For months you’ve worked on building your strengths. The strengths list is now longer than the list of areas that need improvement, so your inclination may be to spend the last week or so knocking those last few items off the list. But those last remaining items are not worth losing anything that you’ve already mastered.
Many test-takers would then focus all of their energy on mastering the remaining items on the list of opportunities. However, a Kaplan-trained test-taker knows that moving an item to the strengths list does not mean total mastery. Do not neglect your strengths as Test Day approaches. You need to hold what you’ve got so you have a firm grip on the GMAT.
Canceling Your GMAT Score
This section is an unusual take on landing your best score; let’s look at the ins and outs of canceling a GMAT score.

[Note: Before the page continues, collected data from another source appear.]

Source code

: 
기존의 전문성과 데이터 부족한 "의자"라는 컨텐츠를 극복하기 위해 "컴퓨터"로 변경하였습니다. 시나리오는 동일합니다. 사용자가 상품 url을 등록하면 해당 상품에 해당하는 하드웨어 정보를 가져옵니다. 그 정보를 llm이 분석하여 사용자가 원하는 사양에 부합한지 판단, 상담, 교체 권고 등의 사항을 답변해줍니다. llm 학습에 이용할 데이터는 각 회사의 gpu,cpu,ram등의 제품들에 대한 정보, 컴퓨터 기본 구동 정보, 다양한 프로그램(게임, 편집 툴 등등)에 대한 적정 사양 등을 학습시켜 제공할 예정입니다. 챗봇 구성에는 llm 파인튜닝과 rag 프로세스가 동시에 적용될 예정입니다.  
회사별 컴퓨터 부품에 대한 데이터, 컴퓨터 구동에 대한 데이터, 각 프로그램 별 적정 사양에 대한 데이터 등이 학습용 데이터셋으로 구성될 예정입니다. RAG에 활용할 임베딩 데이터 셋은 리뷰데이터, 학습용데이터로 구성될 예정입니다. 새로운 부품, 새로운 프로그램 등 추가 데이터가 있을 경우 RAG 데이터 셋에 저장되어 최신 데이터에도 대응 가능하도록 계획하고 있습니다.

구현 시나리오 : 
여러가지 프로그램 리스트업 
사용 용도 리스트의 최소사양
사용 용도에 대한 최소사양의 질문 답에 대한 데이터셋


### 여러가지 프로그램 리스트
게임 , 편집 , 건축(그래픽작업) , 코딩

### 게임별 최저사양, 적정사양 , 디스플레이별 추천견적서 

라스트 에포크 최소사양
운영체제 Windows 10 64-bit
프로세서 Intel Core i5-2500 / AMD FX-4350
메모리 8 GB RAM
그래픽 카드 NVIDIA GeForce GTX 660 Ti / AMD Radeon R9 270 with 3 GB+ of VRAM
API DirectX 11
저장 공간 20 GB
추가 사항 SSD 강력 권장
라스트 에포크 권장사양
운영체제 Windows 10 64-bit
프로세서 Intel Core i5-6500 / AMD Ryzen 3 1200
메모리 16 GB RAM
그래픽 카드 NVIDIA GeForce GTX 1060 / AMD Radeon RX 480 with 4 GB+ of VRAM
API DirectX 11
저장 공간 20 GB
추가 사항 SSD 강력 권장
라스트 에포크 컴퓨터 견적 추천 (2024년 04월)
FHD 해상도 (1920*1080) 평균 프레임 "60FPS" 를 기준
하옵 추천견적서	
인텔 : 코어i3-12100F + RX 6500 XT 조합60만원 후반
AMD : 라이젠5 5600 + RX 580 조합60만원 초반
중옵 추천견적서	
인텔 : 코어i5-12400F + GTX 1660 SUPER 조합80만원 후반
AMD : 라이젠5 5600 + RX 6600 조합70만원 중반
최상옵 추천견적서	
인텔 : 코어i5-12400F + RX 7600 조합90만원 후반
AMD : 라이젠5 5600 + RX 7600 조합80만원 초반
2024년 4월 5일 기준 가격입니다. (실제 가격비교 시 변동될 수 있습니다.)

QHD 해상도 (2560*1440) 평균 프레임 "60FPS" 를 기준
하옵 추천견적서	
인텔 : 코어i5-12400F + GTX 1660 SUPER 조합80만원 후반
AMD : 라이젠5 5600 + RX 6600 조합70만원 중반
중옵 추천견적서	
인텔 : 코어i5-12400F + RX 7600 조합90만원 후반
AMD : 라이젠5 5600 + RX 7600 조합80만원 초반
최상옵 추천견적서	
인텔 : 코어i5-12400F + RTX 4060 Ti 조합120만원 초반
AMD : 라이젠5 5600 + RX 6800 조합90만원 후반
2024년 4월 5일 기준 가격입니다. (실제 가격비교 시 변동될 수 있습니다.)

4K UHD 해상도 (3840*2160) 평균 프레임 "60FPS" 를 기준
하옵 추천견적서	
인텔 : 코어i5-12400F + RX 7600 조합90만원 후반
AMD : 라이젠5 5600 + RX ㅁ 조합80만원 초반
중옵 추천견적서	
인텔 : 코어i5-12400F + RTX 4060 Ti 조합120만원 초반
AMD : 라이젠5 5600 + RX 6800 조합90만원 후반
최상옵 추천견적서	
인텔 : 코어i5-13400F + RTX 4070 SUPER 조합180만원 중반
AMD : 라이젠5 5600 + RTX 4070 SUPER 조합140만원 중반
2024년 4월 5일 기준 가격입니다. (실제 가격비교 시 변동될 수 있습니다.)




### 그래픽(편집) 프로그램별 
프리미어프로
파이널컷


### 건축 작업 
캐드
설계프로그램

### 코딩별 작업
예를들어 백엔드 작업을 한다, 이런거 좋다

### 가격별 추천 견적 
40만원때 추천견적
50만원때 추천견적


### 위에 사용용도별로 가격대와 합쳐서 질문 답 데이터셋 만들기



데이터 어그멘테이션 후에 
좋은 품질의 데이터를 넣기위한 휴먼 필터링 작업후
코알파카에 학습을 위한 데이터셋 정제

Will business schools know if I cancel my GMAT score?
On Test Day, you will see your unofficial score as soon as you complete the exam. If you are unhappy with your score and feel that you have the time, motivation, and prep plan to raise your score if you retake the GMAT, you can cancel your score immediately, at no additional charge. Now, canceling a GMAT score erases it from your record entirely. It’s as if you never even took it; business schools do not see any indication that you canceled a score.

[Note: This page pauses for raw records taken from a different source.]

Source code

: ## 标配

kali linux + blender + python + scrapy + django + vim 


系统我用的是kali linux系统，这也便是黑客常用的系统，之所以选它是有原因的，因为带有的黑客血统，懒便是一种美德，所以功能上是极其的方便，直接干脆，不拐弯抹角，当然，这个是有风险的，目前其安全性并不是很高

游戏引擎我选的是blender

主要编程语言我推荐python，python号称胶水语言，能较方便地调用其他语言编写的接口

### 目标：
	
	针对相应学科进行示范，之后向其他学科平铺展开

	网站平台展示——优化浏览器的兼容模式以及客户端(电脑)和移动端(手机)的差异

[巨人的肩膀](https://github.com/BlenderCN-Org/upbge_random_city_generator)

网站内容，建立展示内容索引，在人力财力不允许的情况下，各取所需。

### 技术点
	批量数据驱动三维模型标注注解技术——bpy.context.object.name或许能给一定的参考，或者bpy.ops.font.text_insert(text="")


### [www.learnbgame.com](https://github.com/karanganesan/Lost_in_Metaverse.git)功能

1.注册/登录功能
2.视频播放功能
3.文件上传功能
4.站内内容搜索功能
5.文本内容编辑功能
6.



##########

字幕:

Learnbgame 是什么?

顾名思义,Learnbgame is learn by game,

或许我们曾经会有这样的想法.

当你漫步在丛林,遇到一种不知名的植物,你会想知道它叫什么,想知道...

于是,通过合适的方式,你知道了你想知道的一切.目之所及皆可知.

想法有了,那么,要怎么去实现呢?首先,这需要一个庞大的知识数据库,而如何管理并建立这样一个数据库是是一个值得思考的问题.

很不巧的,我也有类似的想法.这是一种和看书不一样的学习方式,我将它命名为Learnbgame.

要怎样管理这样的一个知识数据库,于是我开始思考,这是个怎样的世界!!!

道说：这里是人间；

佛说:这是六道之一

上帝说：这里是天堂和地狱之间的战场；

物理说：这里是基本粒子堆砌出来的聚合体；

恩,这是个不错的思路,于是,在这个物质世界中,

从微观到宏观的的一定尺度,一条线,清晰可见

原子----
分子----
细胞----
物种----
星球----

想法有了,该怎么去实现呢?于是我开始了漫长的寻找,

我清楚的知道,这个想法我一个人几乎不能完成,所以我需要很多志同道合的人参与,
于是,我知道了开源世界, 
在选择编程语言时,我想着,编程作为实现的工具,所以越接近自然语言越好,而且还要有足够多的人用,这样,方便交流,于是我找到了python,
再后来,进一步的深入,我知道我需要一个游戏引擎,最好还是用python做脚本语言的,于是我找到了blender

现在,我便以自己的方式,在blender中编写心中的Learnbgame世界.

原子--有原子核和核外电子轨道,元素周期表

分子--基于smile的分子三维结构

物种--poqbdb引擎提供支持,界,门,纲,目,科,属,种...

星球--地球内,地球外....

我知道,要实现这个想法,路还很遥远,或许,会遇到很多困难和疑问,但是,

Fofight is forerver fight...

If you do not cancel your GMAT score at the test center, but decide within 72 hours of the test start time that you would like to, you can still cancel it, for a small fee.
Also, if you DO cancel (whether at the test center or during the 72 hours after you started the test) and then decide later that you shouldn’t have done so, you have the option of reinstating the canceled score, for another fee.
What are good reasons for cancelling GMAT scores?
Here are some sample scenarios about canceling GMAT scores:
- Janice takes the GMAT, sees her score, and feels confident that with the help of a GMAT On Demand Self-Paced Course, she will be able to improve her score enough to be satisfied. She decided to cancel the score immediately, for no additional charge. Her future score reports show no indication she took the GMAT on this date.
- Robert takes the GMAT, sees his score, and accepts it—although he feels frustrated that it wasn’t higher. The next day he decides he would like to cancel the score. He can do so for a fee, provided he does so within 72 hours of his Test Day appointment time.
- Andrea takes the exam, sees her GMAT score, and cancels it because she is disappointed and feels she can do better. However, she later realizes that she does not have the time to properly prepare to retake the exam and decides to reinstate that canceled score. She can do so, for a fee, at any time within four years and 11 months of her testing date.
Another bonus of the GMAC policy is that schools will not see any indication that you canceled or reinstated one or more scores. This takes a lot of stress off the test-taker and allows schools to only see the GMAT scores you want to share.
If you do not have time, motivation, or a proper prep plan to improve your score, think long and hard about whether you should cancel the score.
Selecting Your GMAT Section Order
Deciding which arrangement of GMAT sections will work for you the best depends on a few factors.
Prioritizing the sections that matter most
Some schools may value your Quant/Verbal composite score more than your Data Insights scores. Therefore, pushing these sections to the end allows you to face the Quant and Verbal sections while you are fresh, or at least fresher than you would be with Data Insights appearing first.
Remember, however, that you should take the actual GMAT in the same order that you practiced. So if you’ve been pleased with your scores on practice tests that use the default arrangement.
Optimizing your strategy to gain points
There may be situations in which changing the order could positively impact your score, and these are worth considering. Do you struggle with remembering formulas? Does math make you panic? If so, choosing Option Quantitative and Data Insights before Verbal might serve you best. You will be able to tackle Quant first, which will let you get that behind you before fatigue sets in.
Do you tend to drift off or lose focus on Verbal topics? Then going with the Verbal section first might be best for you.
There is no best way to order the GMAT sections, and our best advice is to follow the section that you have been using when taking GMAT Practice Tests.